- [Source records]:
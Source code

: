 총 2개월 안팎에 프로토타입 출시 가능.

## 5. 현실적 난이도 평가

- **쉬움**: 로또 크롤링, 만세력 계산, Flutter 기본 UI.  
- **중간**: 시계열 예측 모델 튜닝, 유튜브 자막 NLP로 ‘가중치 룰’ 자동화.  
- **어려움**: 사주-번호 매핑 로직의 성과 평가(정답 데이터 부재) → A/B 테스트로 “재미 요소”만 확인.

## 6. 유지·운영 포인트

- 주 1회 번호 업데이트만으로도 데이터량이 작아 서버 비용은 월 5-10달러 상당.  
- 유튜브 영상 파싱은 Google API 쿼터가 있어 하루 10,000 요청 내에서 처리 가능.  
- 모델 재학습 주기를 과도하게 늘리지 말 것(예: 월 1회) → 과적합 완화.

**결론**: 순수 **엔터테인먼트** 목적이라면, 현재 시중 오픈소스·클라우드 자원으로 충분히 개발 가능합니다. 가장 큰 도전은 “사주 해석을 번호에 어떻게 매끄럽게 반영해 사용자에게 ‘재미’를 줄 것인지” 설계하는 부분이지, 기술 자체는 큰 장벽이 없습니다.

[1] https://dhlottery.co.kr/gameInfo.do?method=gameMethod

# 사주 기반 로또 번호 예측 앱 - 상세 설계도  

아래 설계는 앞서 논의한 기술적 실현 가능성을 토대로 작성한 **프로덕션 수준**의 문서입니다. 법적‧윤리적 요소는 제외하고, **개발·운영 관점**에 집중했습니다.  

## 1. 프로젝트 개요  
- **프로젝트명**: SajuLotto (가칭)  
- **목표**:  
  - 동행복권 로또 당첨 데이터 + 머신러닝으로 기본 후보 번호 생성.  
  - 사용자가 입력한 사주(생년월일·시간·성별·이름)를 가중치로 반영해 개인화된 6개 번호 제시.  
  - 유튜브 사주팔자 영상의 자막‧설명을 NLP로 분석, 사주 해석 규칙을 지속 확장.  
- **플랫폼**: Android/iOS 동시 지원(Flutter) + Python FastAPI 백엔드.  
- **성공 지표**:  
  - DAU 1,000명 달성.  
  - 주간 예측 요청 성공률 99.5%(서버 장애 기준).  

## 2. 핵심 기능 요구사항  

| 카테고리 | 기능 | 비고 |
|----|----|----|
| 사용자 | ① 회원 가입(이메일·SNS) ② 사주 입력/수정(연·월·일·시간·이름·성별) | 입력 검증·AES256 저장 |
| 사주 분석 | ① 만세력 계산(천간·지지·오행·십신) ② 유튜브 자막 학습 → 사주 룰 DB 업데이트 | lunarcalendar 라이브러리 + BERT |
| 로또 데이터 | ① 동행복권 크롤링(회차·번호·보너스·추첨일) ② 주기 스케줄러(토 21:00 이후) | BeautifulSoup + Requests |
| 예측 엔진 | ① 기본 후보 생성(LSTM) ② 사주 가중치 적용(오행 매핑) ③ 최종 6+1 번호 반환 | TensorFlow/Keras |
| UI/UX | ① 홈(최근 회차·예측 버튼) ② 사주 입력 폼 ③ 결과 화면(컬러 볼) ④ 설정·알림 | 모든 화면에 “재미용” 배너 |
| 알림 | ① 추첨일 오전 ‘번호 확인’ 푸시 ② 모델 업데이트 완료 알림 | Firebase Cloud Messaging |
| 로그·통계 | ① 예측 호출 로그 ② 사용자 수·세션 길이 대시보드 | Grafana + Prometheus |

- [Task to complete]:
Nothing in the entries may be left out; each line is to be output exactly.

- [Task result]:
Source code

: 총 2개월 안팎에 프로토타입 출시 가능.

## 5. 현실적 난이도 평가

- **쉬움**: 로또 크롤링, 만세력 계산, Flutter 기본 UI.  
- **중간**: 시계열 예측 모델 튜닝, 유튜브 자막 NLP로 ‘가중치 룰’ 자동화.  
- **어려움**: 사주-번호 매핑 로직의 성과 평가(정답 데이터 부재) → A/B 테스트로 “재미 요소”만 확인.

## 6. 유지·운영 포인트

- 주 1회 번호 업데이트만으로도 데이터량이 작아 서버 비용은 월 5-10달러 상당.  
- 유튜브 영상 파싱은 Google API 쿼터가 있어 하루 10,000 요청 내에서 처리 가능.  
- 모델 재학습 주기를 과도하게 늘리지 말 것(예: 월 1회) → 과적합 완화.

**결론**: 순수 **엔터테인먼트** 목적이라면, 현재 시중 오픈소스·클라우드 자원으로 충분히 개발 가능합니다. 가장 큰 도전은 “사주 해석을 번호에 어떻게 매끄럽게 반영해 사용자에게 ‘재미’를 줄 것인지” 설계하는 부분이지, 기술 자체는 큰 장벽이 없습니다.

[1] https://dhlottery.co.kr/gameInfo.do?method=gameMethod

# 사주 기반 로또 번호 예측 앱 - 상세 설계도  

아래 설계는 앞서 논의한 기술적 실현 가능성을 토대로 작성한 **프로덕션 수준**의 문서입니다. 법적‧윤리적 요소는 제외하고, **개발·운영 관점**에 집중했습니다.  

## 1. 프로젝트 개요  
- **프로젝트명**: SajuLotto (가칭)  
- **목표**:  
  - 동행복권 로또 당첨 데이터 + 머신러닝으로 기본 후보 번호 생성.  
  - 사용자가 입력한 사주(생년월일·시간·성별·이름)를 가중치로 반영해 개인화된 6개 번호 제시.  
  - 유튜브 사주팔자 영상의 자막‧설명을 NLP로 분석, 사주 해석 규칙을 지속 확장.  
- **플랫폼**: Android/iOS 동시 지원(Flutter) + Python FastAPI 백엔드.  
- **성공 지표**:  
  - DAU 1,000명 달성.  
  - 주간 예측 요청 성공률 99.5%(서버 장애 기준).  

## 2. 핵심 기능 요구사항  

| 카테고리 | 기능 | 비고 |
|----|----|----|
| 사용자 | ① 회원 가입(이메일·SNS) ② 사주 입력/수정(연·월·일·시간·이름·성별) | 입력 검증·AES256 저장 |
| 사주 분석 | ① 만세력 계산(천간·지지·오행·십신) ② 유튜브 자막 학습 → 사주 룰 DB 업데이트 | lunarcalendar 라이브러리 + BERT |
| 로또 데이터 | ① 동행복권 크롤링(회차·번호·보너스·추첨일) ② 주기 스케줄러(토 21:00 이후) | BeautifulSoup + Requests |
| 예측 엔진 | ① 기본 후보 생성(LSTM) ② 사주 가중치 적용(오행 매핑) ③ 최종 6+1 번호 반환 | TensorFlow/Keras |
| UI/UX | ① 홈(최근 회차·예측 버튼) ② 사주 입력 폼 ③ 결과 화면(컬러 볼) ④ 설정·알림 | 모든 화면에 “재미용” 배너 |
| 알림 | ① 추첨일 오전 ‘번호 확인’ 푸시 ② 모델 업데이트 완료 알림 | Firebase Cloud Messaging |
| 로그·통계 | ① 예측 호출 로그 ② 사용자 수·세션 길이 대시보드 | Grafana + Prometheus |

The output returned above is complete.